心の奥底では、本能のレベルで、「身体」自身が不安に感じていてもおかしくはない気がする。
それだけ、放射能は不気味で恐ろしいモノという事だろう。
人々にとって、放射能のミエル化がまだ確立されていないゆえに、
霊魂のように「信ずれば見える。
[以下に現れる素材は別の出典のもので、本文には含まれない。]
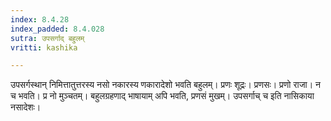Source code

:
 ```yaml
---
index: 8.4.28
index_padded: 8.4.028
sutra: उपसर्गाद् बहुलम्
vritti: kashika

---
```

उपसर्गस्थान् निमित्तातुत्तरस्य नसो नकारस्य णकारादेशो भवति बहुलम्। प्रणः शूद्रः। प्रणसः। प्रणो राजा। न च भवति। प्र नो मुञ्चतम्। बहुलग्रहणाद् भाषायाम् अपि भवति, प्रणसं मुखम्। उपसर्गाच् च इति नासिकाया नसादेशः।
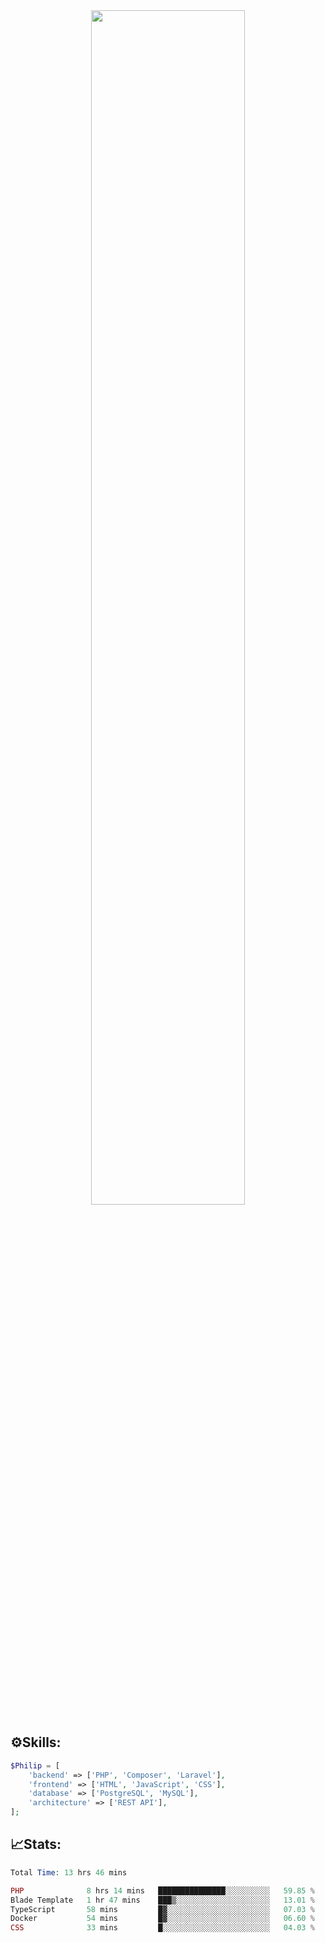 <div align="center">
<img src="https://readme-typing-svg.demolab.com?font=Inconsolata&weight=500&size=50&duration=4000&pause=300&color=A7A459&center=true&vCenter=true&multiline=true&repeat=false&random=false&width=1300&height=140&lines=Hello,+Привет;I'm+Philip+a+beginner+backend+developer+in+php" width="70%" />
</div>

## ⚙️Skills:
```php
$Philip = [
    'backend' => ['PHP', 'Composer', 'Laravel'],
    'frontend' => ['HTML', 'JavaScript', 'CSS'],
    'database' => ['PostgreSQL', 'MySQL'],
    'architecture' => ['REST API'],
];
```
## 📈Stats:
<!--START_SECTION:waka-->

```PHP
Total Time: 13 hrs 46 mins

PHP              8 hrs 14 mins   ███████████████░░░░░░░░░░   59.85 %
Blade Template   1 hr 47 mins    ███▒░░░░░░░░░░░░░░░░░░░░░   13.01 %
TypeScript       58 mins         █▓░░░░░░░░░░░░░░░░░░░░░░░   07.03 %
Docker           54 mins         █▓░░░░░░░░░░░░░░░░░░░░░░░   06.60 %
CSS              33 mins         █░░░░░░░░░░░░░░░░░░░░░░░░   04.03 %
```

<!--END_SECTION:waka-->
信じなければ、みえません」の世界に未だ等しい気もする・・
防御するも、しないもその人の選択だ。
押し付ける事もないし、侮蔑する事もない。
それぞれの人生、それぞれの生き方だ。
だけど、例えば自分が、自分の放射能への不安や防衛策を相手に話すには理由がある。
いたずらに不安を煽りたいわけではなく、共感して欲しいわけでもない。
だんだんと自分に嘘がつけなくなってくるからだ。
不安とおもっているのに「安心」であるようにふるまうこと・・
心配なのに「安全」だと装って、食材を口に運ぶこと・・
そこの土地や食材は「危険」だと思っているのに、それを黙っていること・・
徐々に外面だけ装っていることに疲労し、嘘をつくことに耐えられなくなってきた。
だから最近は、「変な奴」「過敏症」と思われるのを承知で不安や不信感を口にするようにしている。
それで、離れていっても、それはそれで良いという前提で。
もしかしたら、その人の心の片隅に、私の言葉が一片でも残っていて、
いずれ役に立つことがあるかもしれない・・それはそれで良いではないか。
あらゆる情報を多方面から収集し、「チェルノブイリの子供達」など、
影の真実を知った人々は同じ様な悩みを抱えているのではないだろうか・・
ツイッターを通しても、日々それを強く感じる。
「しょうがない」という言葉は苦手だ。
「考えてもしょうがない」は思考停止を意味していると思っている。
思考を水の流れに例えてよく思う。
水は流れ続けているから、清らかなのだ。
思考も一緒・・流れ続けるから、クリアな能力を保っていられる。
そう信じている。
だから私は、これからもずっと、考え続けます。